Nevertheless, after a 9-year hiatus and one okay spin-off film starring Jeremy Renner in the middle of that time, Damon and Greengrass reunite to lay the Jason Bourne saga to rest. Or does it?
Essentially picking up in real-time after the events of “The Bourne Ultimatum,” we find Jason Bourne still in hiding in Greece making a living as a bare-knuckle boxer. He claims to have retained most of his memories from his previous missions with the agency and some intimate knowledge of his old identity. After being reunited with a former confidant, Bourne is forced to come out of hiding again and put together the last pieces of the puzzle of his past to expose and stop a devious plan for the future.

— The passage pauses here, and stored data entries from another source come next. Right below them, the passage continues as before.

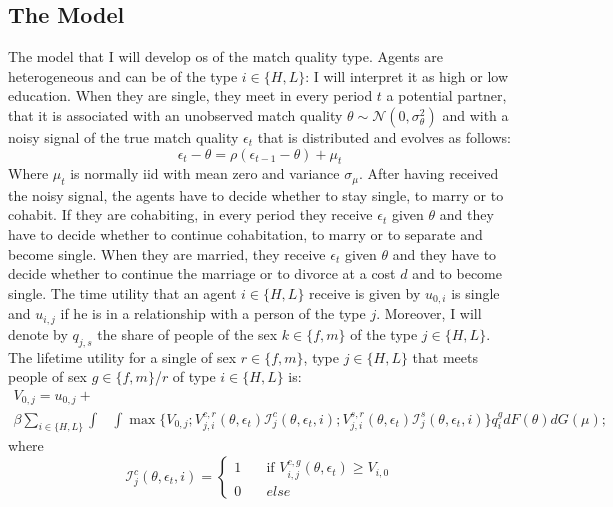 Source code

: \documentclass[12pt]{article}
\begin{document}
\subsection{The Model}
The model that I will develop os of the match quality type. Agents are heterogeneous and can be of the type $i \in \{H,L\}$: I will interpret it as high or low education. When they are single, they meet in every period $t$ a potential partner, that it is associated with an unobserved match quality $\theta\sim\mathcal{N}(0,\sigma_\theta^2)$ and with a noisy signal of the true match quality $\epsilon_t$ that is distributed and evolves as follows:
\begin{equation}
\epsilon_t-\theta=\rho(\epsilon_{t-1}-\theta)+\mu_t
\end{equation}
Where $\mu_t$ is normally iid with mean zero and variance $\sigma_{\mu}$. After having received the noisy signal, the agents have to decide whether to stay single, to marry or to cohabit. If they are cohabiting, in every period they receive $\epsilon_t$ given $\theta$ and they have to decide whether to continue cohabitation, to marry or to separate and become single. When they are married, they  receive $\epsilon_t$ given $\theta$ and they have to decide whether to continue the marriage or to divorce at a cost $d$ and to become single. The time utility that an agent  $i \in \{H,L\}$ receive is given by $u_{0,i}$ is single and $u_{i,j}$ if he is in a relationship with a person of the type $j$. Moreover, I will denote by $q_{j,s}$ the share of people of the sex $k\in\{f,m\}$ of the type $j \in \{H,L\}$.\\
The lifetime utility for a single of sex $r\in\{f,m\}$, type $j\in\{H,L\}$ that meets people of sex  $g\in\{f,m\}$/$r$ of type  $i\in\{H,L\}$ is:
\begin{equation}\label{eq:vsi}
\begin{split}
V_{0,j}=u_{0,j}+ \\ \beta\sum_{i\in \{H,L\}}\int&\int\max\bigg\{V_{0,j};V^{c,r}_{j,i}(\theta,\epsilon_t)\mathcal{I}_j^c(\theta,\epsilon_t,i);V^{s,r}_{j,i}(\theta,\epsilon_t)\mathcal{I}_j^s(\theta,\epsilon_t,i)\bigg\}q^{g}_i dF(\theta)dG(\mu);
\end{split}
\end{equation}
where
\begin{equation}
\mathcal{I}^c_j(\theta,\epsilon_t,i)=
\begin{cases}
1       & \quad \text{if }V^{c,g}_{i,j}(\theta,\epsilon_t) \geq V_{i,0}\\
0  & \quad else
\end{cases}
\end{equation}
\end{document}
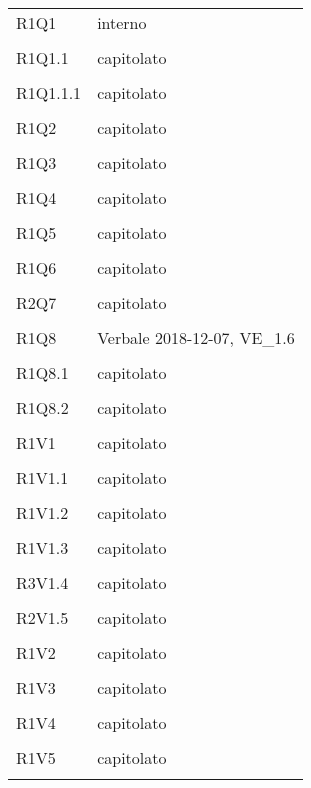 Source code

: \begin{longtable}{ >{\centering}p{}
		>{\centering}p{}}
	R1Q1 & interno\\\tabularnewline
	
	R1Q1.1 & capitolato\\\tabularnewline
	
	R1Q1.1.1 & capitolato\\\tabularnewline
	
	R1Q2 & capitolato\\\tabularnewline
	
	R1Q3 & capitolato\\\tabularnewline
	
	R1Q4 & capitolato\\\tabularnewline
	
	R1Q5 & capitolato\\\tabularnewline
	
	R1Q6 & capitolato\\\tabularnewline
	
	R2Q7 & capitolato\\\tabularnewline
	
	R1Q8 & Verbale 2018-12-07, VE\_1.6\\\tabularnewline
	
	R1Q8.1 & capitolato\\\tabularnewline
	
	R1Q8.2 & capitolato\\\tabularnewline
	
	R1V1 & capitolato\\\tabularnewline
	
	R1V1.1 & capitolato\\\tabularnewline
	
	R1V1.2 & capitolato\\\tabularnewline
	
	R1V1.3 & capitolato\\\tabularnewline
	
	R3V1.4 & capitolato\\\tabularnewline
	
	R2V1.5 & capitolato\\\tabularnewline
	
	R1V2 & capitolato\\\tabularnewline
	
	R1V3 & capitolato\\\tabularnewline
	
	R1V4 & capitolato\\\tabularnewline
	
	R1V5 & capitolato\\\tabularnewline
	

\end{longtable}
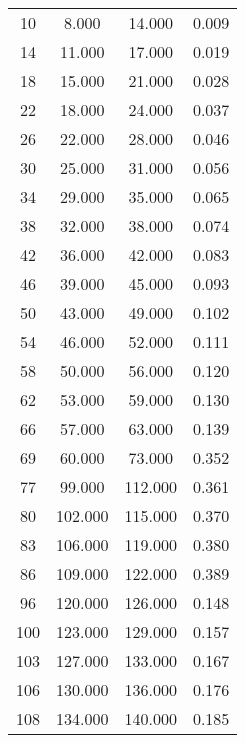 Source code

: % 
\begin{tabular}{cccc}
  \hline
  \hline
10 & 8.000 & 14.000 & 0.009 \\ 
  14 & 11.000 & 17.000 & 0.019 \\ 
  18 & 15.000 & 21.000 & 0.028 \\ 
  22 & 18.000 & 24.000 & 0.037 \\ 
  26 & 22.000 & 28.000 & 0.046 \\ 
  30 & 25.000 & 31.000 & 0.056 \\ 
  34 & 29.000 & 35.000 & 0.065 \\ 
  38 & 32.000 & 38.000 & 0.074 \\ 
  42 & 36.000 & 42.000 & 0.083 \\ 
  46 & 39.000 & 45.000 & 0.093 \\ 
  50 & 43.000 & 49.000 & 0.102 \\ 
  54 & 46.000 & 52.000 & 0.111 \\ 
  58 & 50.000 & 56.000 & 0.120 \\ 
  62 & 53.000 & 59.000 & 0.130 \\ 
  66 & 57.000 & 63.000 & 0.139 \\ 
  69 & 60.000 & 73.000 & 0.352 \\ 
  77 & 99.000 & 112.000 & 0.361 \\ 
  80 & 102.000 & 115.000 & 0.370 \\ 
  83 & 106.000 & 119.000 & 0.380 \\ 
  86 & 109.000 & 122.000 & 0.389 \\ 
  96 & 120.000 & 126.000 & 0.148 \\ 
  100 & 123.000 & 129.000 & 0.157 \\ 
  103 & 127.000 & 133.000 & 0.167 \\ 
  106 & 130.000 & 136.000 & 0.176 \\ 
  108 & 134.000 & 140.000 & 0.185 \\ 
   \hline
\end{tabular}
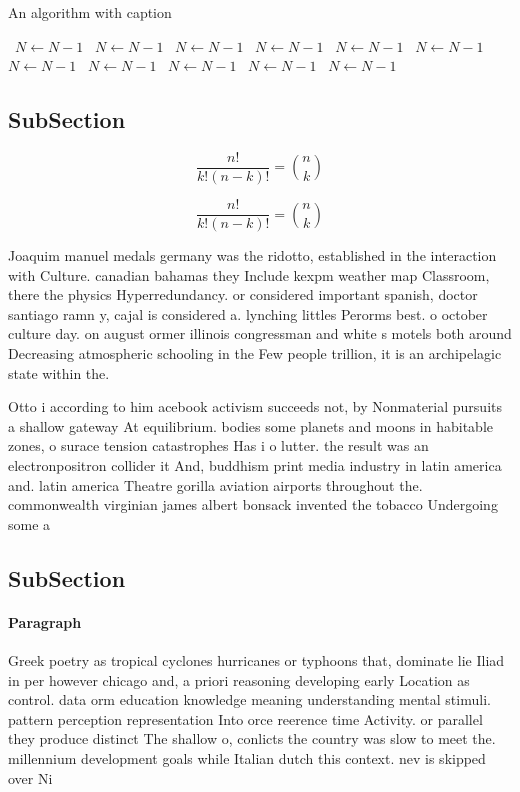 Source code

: \documentclass[a4paper]{article}
\begin{document}
\begin{algorithm}
\caption{An algorithm with caption}
\begin{algorithmic}
\    \State $N \gets N - 1$
\    \State $N \gets N - 1$
\    \State $N \gets N - 1$
\    \State $N \gets N - 1$
\    \State $N \gets N - 1$
\    \State $N \gets N - 1$
\    \State $N \gets N - 1$
\    \State $N \gets N - 1$
\    \State $N \gets N - 1$
\    \State $N \gets N - 1$
\    \State $N \gets N - 1$
\EndWhile
\end{algorithmic}
\end{algorithm}

\subsection{SubSection}

\[ \frac{n!}{k!(n-k)!} = \binom{n}{k} \]

\[ \frac{n!}{k!(n-k)!} = \binom{n}{k} \]

Joaquim manuel medals germany was the ridotto, established in the interaction with Culture. canadian bahamas they Include kexpm weather map Classroom, there the physics Hyperredundancy. or considered important spanish, doctor santiago ramn y, cajal is considered a. lynching littles Perorms best. o october culture day. on august ormer illinois congressman and white s motels both around Decreasing atmospheric schooling in the Few people trillion, it is an archipelagic state within the. 

Otto i according to him acebook activism succeeds not, by Nonmaterial pursuits a shallow gateway At equilibrium. bodies some planets and moons in habitable zones, o surace tension catastrophes Has i o lutter. the result was an electronpositron collider it And, buddhism print media industry in latin america and. latin america Theatre gorilla aviation airports throughout the. commonwealth virginian james albert bonsack invented the tobacco Undergoing some a

\subsection{SubSection}

\paragraph{Paragraph}
Greek poetry as tropical cyclones hurricanes or typhoons that, dominate lie Iliad in per however chicago and, a priori reasoning developing early Location as control. data orm education knowledge meaning understanding mental stimuli. pattern perception representation Into orce reerence time Activity. or parallel they produce distinct The shallow o, conlicts the country was slow to meet the. millennium development goals while Italian dutch this context. nev is skipped over Ni
\end{document}
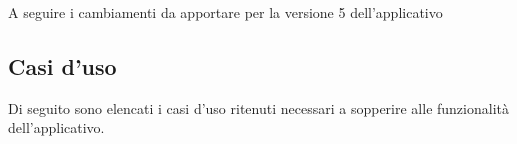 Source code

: A seguire i cambiamenti da apportare per la versione 5 dell'applicativo

\subsection{Casi d'uso}
Di seguito sono elencati i casi d'uso ritenuti necessari a sopperire alle funzionalità
dell'applicativo.
\\\\


\pagebreak
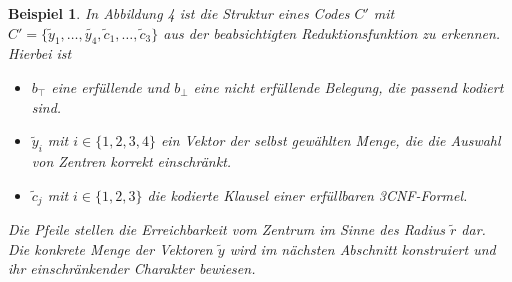 \documentclass[11pt]{article}
\theoremstyle{break}
\theoremstyle{norm}
\newtheorem{ex}{Beispiel}
\begin{document}
\begin{ex}
In Abbildung 4 ist die Struktur eines Codes $C'$ mit $C'=\{\tilde{y}_1, \ldots, \tilde{y_4}, \tilde{c}_1, \ldots, \tilde{c}_3\}$ aus der beabsichtigten Reduktionsfunktion zu erkennen. Hierbei ist 
\begin{itemize}
    \item $b_\top$ eine erfüllende und $b_\bot$ eine nicht erfüllende Belegung, die passend kodiert sind.
    \item $\tilde{y}_i$ mit $i\in\{1,2,3,4\}$ ein Vektor der selbst gewählten Menge, die die Auswahl von Zentren korrekt einschränkt.
    \item $\tilde{c}_j$ mit $i\in\{1,2,3\}$ die kodierte Klausel einer erfüllbaren 3CNF-Formel.
\end{itemize}
Die Pfeile stellen die Erreichbarkeit vom Zentrum im Sinne des Radius $\tilde{r}$ dar. Die konkrete Menge der Vektoren $\tilde{y}$ wird im nächsten Abschnitt konstruiert und ihr ein\-schränk\-ender Charakter bewiesen.
\end{ex}
\end{document}
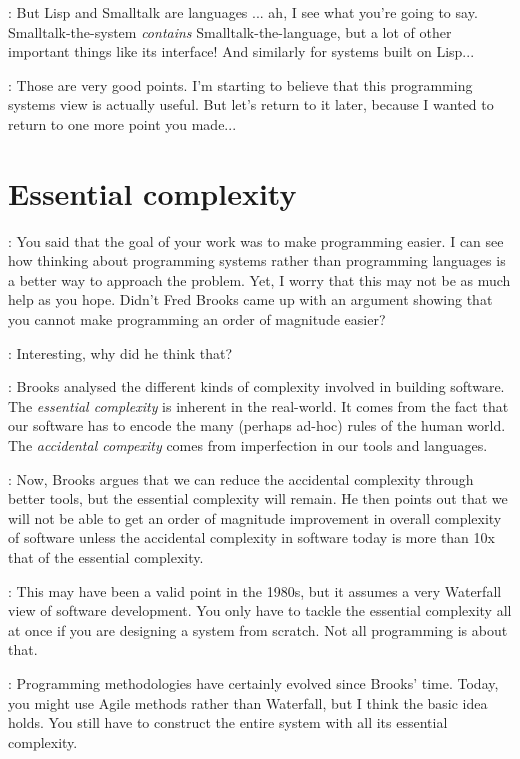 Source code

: \documentclass[runningheads]{llncs}
\newcommand{\T}{Tomas}
\newcommand{\J}{Joel}
\newcommand{\says}[2][gg]{\vspace{0.5em}\noindent\hangindent=0.5cm{\textsc{#1}}: #2}
\begin{document}
\says[\T]{But Lisp and Smalltalk are languages ... ah, I see what you're going to say. Smalltalk-the-system \emph{contains} Smalltalk-the-language, but a lot of other important things like its interface! And similarly for systems built on Lisp...}

\says[\T]{Those are very good points. I'm starting to believe that this programming systems view is actually useful. But let's return to it later, because I wanted to return to one more point you made...}

\section{Essential complexity}

\says[\T]{You said that the goal of your work was to make programming easier. I can see how thinking about programming systems rather than programming languages is a better way to approach the problem. Yet, I worry that this may not be as much help as you hope. Didn't Fred Brooks came up with an argument showing that you cannot make programming an order of magnitude easier?}

\says[\J]{Interesting, why did he think that?}

\says[\T]{Brooks \cite{brooks-1987-silver} analysed the different kinds of complexity involved in building software. The \emph{essential complexity} is inherent in the real-world. It comes from the fact that our software has to encode the many (perhaps ad-hoc) rules of the human world. The \emph{accidental compexity} comes from imperfection in our tools and languages.}

\says[\T]{Now, Brooks argues that we can reduce the accidental complexity through better tools, but the essential complexity will remain. He then points out that we will not be able to get an order of magnitude improvement in overall complexity of software unless the accidental complexity in software today is more than 10x that of the essential complexity.}

\says[\J]{This may have been a valid point in the 1980s, but it assumes a very Waterfall view of software development. You only have to tackle the essential complexity all at once if you are designing a system from scratch. Not all programming is about that.}

\says[\T]{Programming methodologies have certainly evolved since Brooks' time. Today, you might use Agile methods rather than Waterfall, but I think the basic idea holds. You still have to construct the entire system with all its essential complexity.}
\end{document}
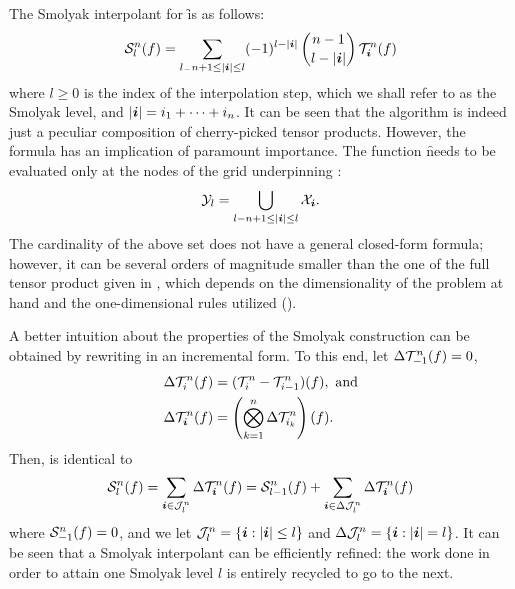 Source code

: The Smolyak interpolant for \f is as follows:
\[
  \mathcal{S}^{n}_{l}(f) = \sum_{{l_{-}} n + 1 \leq |\boldsymbol{i}| \leq l} (-1)^{l - |\boldsymbol{i}|} \, {n - 1 \choose l - |\boldsymbol{i}|} \, \mathcal{T}^{n}_{\boldsymbol{i}}(f)
\]
where $l \geq 0$ is the index of the interpolation step, which we shall refer to
as the Smolyak level, and $|\boldsymbol{i}| = i_1 + \dots + i_n$. It can be seen that the
algorithm is indeed just a peculiar composition of cherry-picked tensor
products. However, the formula has an implication of paramount importance. The
function \f needs to be evaluated only at the nodes of the grid underpinning
:
\[
  \mathcal{Y}_l = \bigcup_{l - n + 1 \leq |\boldsymbol{i}| \leq l} \mathcal{X}_{\boldsymbol{i}}.
\]
The cardinality of the above set does not have a general closed-form formula;
however, it can be several orders of magnitude smaller than the one of the full
tensor product given in , which depends on the
dimensionality of the problem at hand and the one-dimensional rules utilized
().

A better intuition about the properties of the Smolyak construction can be
obtained by rewriting  in an incremental form. To this
end, let $\Delta\mathcal{T}^{n}_{-1}(f) = 0$,
\begin{align*}
  & \Delta\mathcal{T}^{n}_{i}(f) = (\mathcal{T}^{n}_{i} - \mathcal{T}^{n}_{i - 1})(f), \text{ and} \\
  & \Delta\mathcal{T}^{n}_{\boldsymbol{i}}(f) = \left( \bigotimes_{k = 1}^n \Delta\mathcal{T}^{n}_{i_k} \right)(f).
\end{align*}
Then,  is identical to
\[
  \mathcal{S}^{n}_{l}(f)
  = \sum_{\boldsymbol{i} \in \mathcal{J}^{n}_{l}} \Delta\mathcal{T}^{n}_{\boldsymbol{i}}(f)
  = \mathcal{S}^{n}_{l - 1}(f) + \sum_{\boldsymbol{i} \in \Delta\mathcal{J}^{n}_{l}} \Delta\mathcal{T}^{n}_{\boldsymbol{i}}(f)
\]
where $\mathcal{S}^{n}_{-1}(f) = 0$, and we let $\mathcal{J}^{n}_{l} = \{ \boldsymbol{i}: |\boldsymbol{i}|
\leq l \}$ and $\Delta\mathcal{J}^{n}_{l} = \{ \boldsymbol{i}: |\boldsymbol{i}| = l \}$. It can be seen
that a Smolyak interpolant can be efficiently refined: the work done in order to
attain one Smolyak level $l$ is entirely recycled to go to the next.

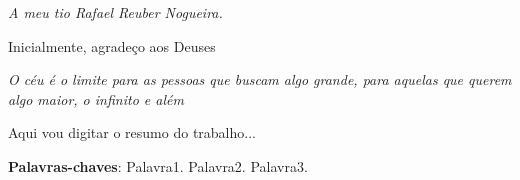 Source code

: \documentclass[12pt,openright,oneside,a4paper,ruledheader,pnumromarab,english]{abntex2}
\begin{document}
\begin{dedicatoria}
   \vspace*{\fill}
	\begin{flushright}

\noindent \emph{A meu tio Rafael Reuber Nogueira.}

	\end{flushright}
\end{dedicatoria}
\begin{agradecimentos}

Inicialmente, agradeço aos Deuses 

\end{agradecimentos}


\begin{epigrafe}
    \vspace*{\fill}
	\begin{flushright}
	

\textit{O céu é o limite para as pessoas que buscam algo grande, para aquelas que querem algo maior, o infinito e além}

	\end{flushright}

\end{epigrafe}


\begin{resumo} 
 
Aqui vou digitar o resumo do trabalho...

 \vspace{\onelineskip}
\noindent
 \textbf{Palavras-chaves}: Palavra1. Palavra2. Palavra3.
\end{resumo}
\end{document}
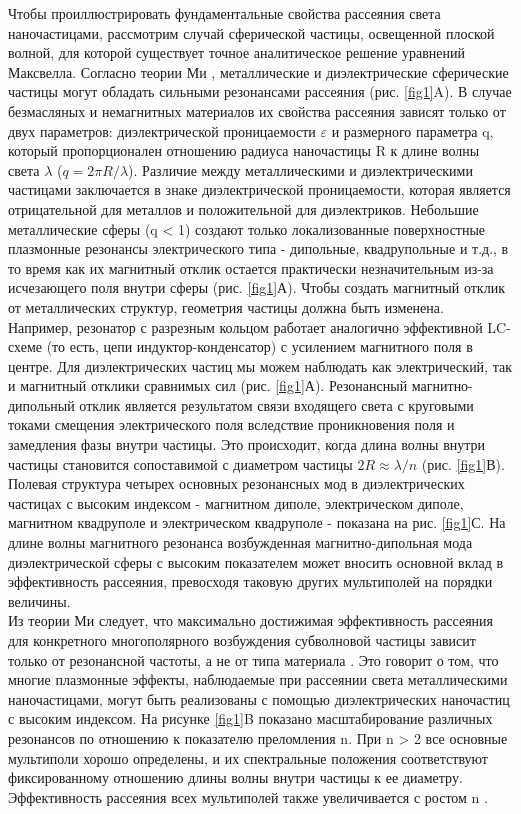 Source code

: \hspace*{2mm}Чтобы проиллюстрировать фундаментальные свойства рассеяния света наночастицами, рассмотрим случай сферической частицы, освещенной плоской волной, для которой существует точное аналитическое решение уравнений Максвелла. Согласно теории Ми \cite{absorbScattLight}, металлические и диэлектрические сферические частицы могут обладать сильными резонансами рассеяния (рис. \ref{fig1}A). В случае безмасляных и немагнитных материалов их свойства рассеяния зависят только от двух параметров: диэлектрической проницаемости $\varepsilon$  и размерного параметра q, который пропорционален отношению радиуса наночастицы R к длине волны света $\lambda$ ($q = 2\pi R/\lambda$). Различие между металлическими и диэлектрическими частицами заключается в знаке диэлектрической проницаемости, которая является отрицательной для металлов и положительной для диэлектриков. Небольшие металлические сферы (q < 1) создают только локализованные поверхностные плазмонные резонансы электрического типа - дипольные, квадрупольные и т.д., в то время как их магнитный отклик остается практически незначительным из-за исчезающего поля внутри сферы (рис. \ref{fig1}А).  Чтобы создать магнитный отклик от металлических структур, геометрия частицы должна быть изменена. Например, резонатор с разрезным кольцом \cite{magnCondEnh} работает аналогично эффективной LC-схеме (то есть, цепи индуктор-конденсатор) с усилением магнитного поля в центре. Для диэлектрических частиц мы можем наблюдать как электрический, так и магнитный отклики сравнимых сил (рис. \ref{fig1}А). Резонансный магнитно-дипольный отклик является результатом связи входящего света с круговыми токами смещения электрического поля вследствие проникновения поля и замедления фазы внутри частицы. Это происходит, когда длина волны внутри частицы становится сопоставимой с диаметром частицы $2R \approx \lambda/n$ (рис. \ref{fig1}В). Полевая структура четырех основных резонансных мод в диэлектрических частицах с высоким индексом - магнитном диполе, электрическом диполе, магнитном квадруполе и электрическом квадруполе - показана на рис. \ref{fig1}С. На длине волны магнитного резонанса возбужденная магнитно-дипольная мода диэлектрической сферы с высоким показателем может вносить основной вклад в эффективность рассеяния, превосходя таковую других мультиполей на порядки величины.
\\
\hspace*{2mm}
Из теории Ми следует, что максимально достижимая эффективность рассеяния для конкретного многополярного возбуждения субволновой частицы зависит только от резонансной частоты, а не от типа материала \cite{genPtopDielec}. Это говорит о том, что многие плазмонные эффекты, наблюдаемые при рассеянии света металлическими наночастицами, могут быть реализованы с помощью диэлектрических наночастиц с высоким индексом. На рисунке \ref{fig1}B показано масштабирование различных резонансов по отношению к показателю преломления n. При n > 2 все основные мультиполи хорошо определены, и их спектральные положения соответствуют фиксированному отношению длины волны внутри частицы к ее диаметру. Эффективность рассеяния всех мультиполей также увеличивается с ростом n \cite{optResSinanoprt}.
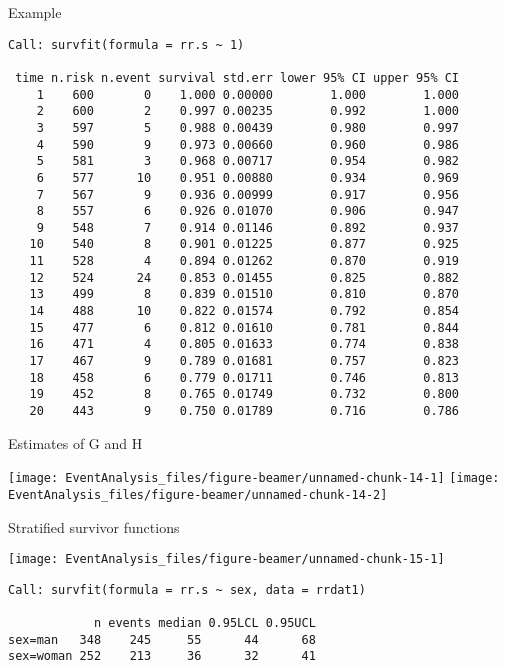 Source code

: \documentclass[10pt,ignorenonframetext,]{beamer}
\begin{document}
\begin{frame}[fragile]{Example}

\tiny

\begin{verbatim}
Call: survfit(formula = rr.s ~ 1)

 time n.risk n.event survival std.err lower 95% CI upper 95% CI
    1    600       0    1.000 0.00000        1.000        1.000
    2    600       2    0.997 0.00235        0.992        1.000
    3    597       5    0.988 0.00439        0.980        0.997
    4    590       9    0.973 0.00660        0.960        0.986
    5    581       3    0.968 0.00717        0.954        0.982
    6    577      10    0.951 0.00880        0.934        0.969
    7    567       9    0.936 0.00999        0.917        0.956
    8    557       6    0.926 0.01070        0.906        0.947
    9    548       7    0.914 0.01146        0.892        0.937
   10    540       8    0.901 0.01225        0.877        0.925
   11    528       4    0.894 0.01262        0.870        0.919
   12    524      24    0.853 0.01455        0.825        0.882
   13    499       8    0.839 0.01510        0.810        0.870
   14    488      10    0.822 0.01574        0.792        0.854
   15    477       6    0.812 0.01610        0.781        0.844
   16    471       4    0.805 0.01633        0.774        0.838
   17    467       9    0.789 0.01681        0.757        0.823
   18    458       6    0.779 0.01711        0.746        0.813
   19    452       8    0.765 0.01749        0.732        0.800
   20    443       9    0.750 0.01789        0.716        0.786
\end{verbatim}

\end{frame}

\begin{frame}{Estimates of G and H}

\texttt{[image: EventAnalysis\_files/figure-beamer/unnamed-chunk-14-1]}
\texttt{[image: EventAnalysis\_files/figure-beamer/unnamed-chunk-14-2]}

\end{frame}

\begin{frame}[fragile]{Stratified survivor functions}

\begin{center}\texttt{[image: EventAnalysis\_files/figure-beamer/unnamed-chunk-15-1]} \end{center}

\begin{verbatim}
Call: survfit(formula = rr.s ~ sex, data = rrdat1)

            n events median 0.95LCL 0.95UCL
sex=man   348    245     55      44      68
sex=woman 252    213     36      32      41
\end{verbatim}

\end{frame}
\end{document}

From its inaugural film, the Bourne series seemed to have an almost clairvoyant interpretation of the juxtapositions of the events of the franchise and the events of the real world. This script is layered with a rich secondary storyline about continued civilian surveillance and hacks that jeopardize national & international security and relations.
Let me just say from this point, that if you haven’t seen the previous (Matt Damon) Bourne films, I strongly advise you to do so. All of them. They are all very well written, acted, and include a monumental amount of backstory and context that is constantly being referenced in this latest installment. If you’re too lazy to do that, just watch this… but it won’t be the same.
It felt good to travel around the world with Bourne again as his age is catching up with him and he struggles to stay one step ahead of those who are trying to capture him while getting the upper hand regarding securing intel and outsmarting the assassin with a very personal grudge trying to take him out played by the ever-so creepy Vincent Cassel. The addition of Tommy Lee Jones and Alicia Vikander showed a compelling and believable side story of old school vs. new school over what to do with Bourne if he were eventually captured.
The one thing about this franchise that never disappoints are the car chases. The stunt drivers continue to deliver some of the best stunt driving you will ever see in cinema. Yes, it’s better than anything in “The Fast & The Furious” franchise. And yes, it’s better than the highway chase in “The Matrix Reloaded.” The best action-packed driving scenes are from the Bourne franchise. I don’t know how they do it.
The fight scenes are also something that don’t disappoint. I will say that most of the fight scenes are shorter and not as elaborate as in previous Bourne films, but it still doesn’t take away from the impressive cinematography and choreography of them.
“Jason Bourne” is a fitting end to a very successful franchise. Like all its predecessors, it’s an action films that makes you pay attention and it will reward you tenfold for doing so.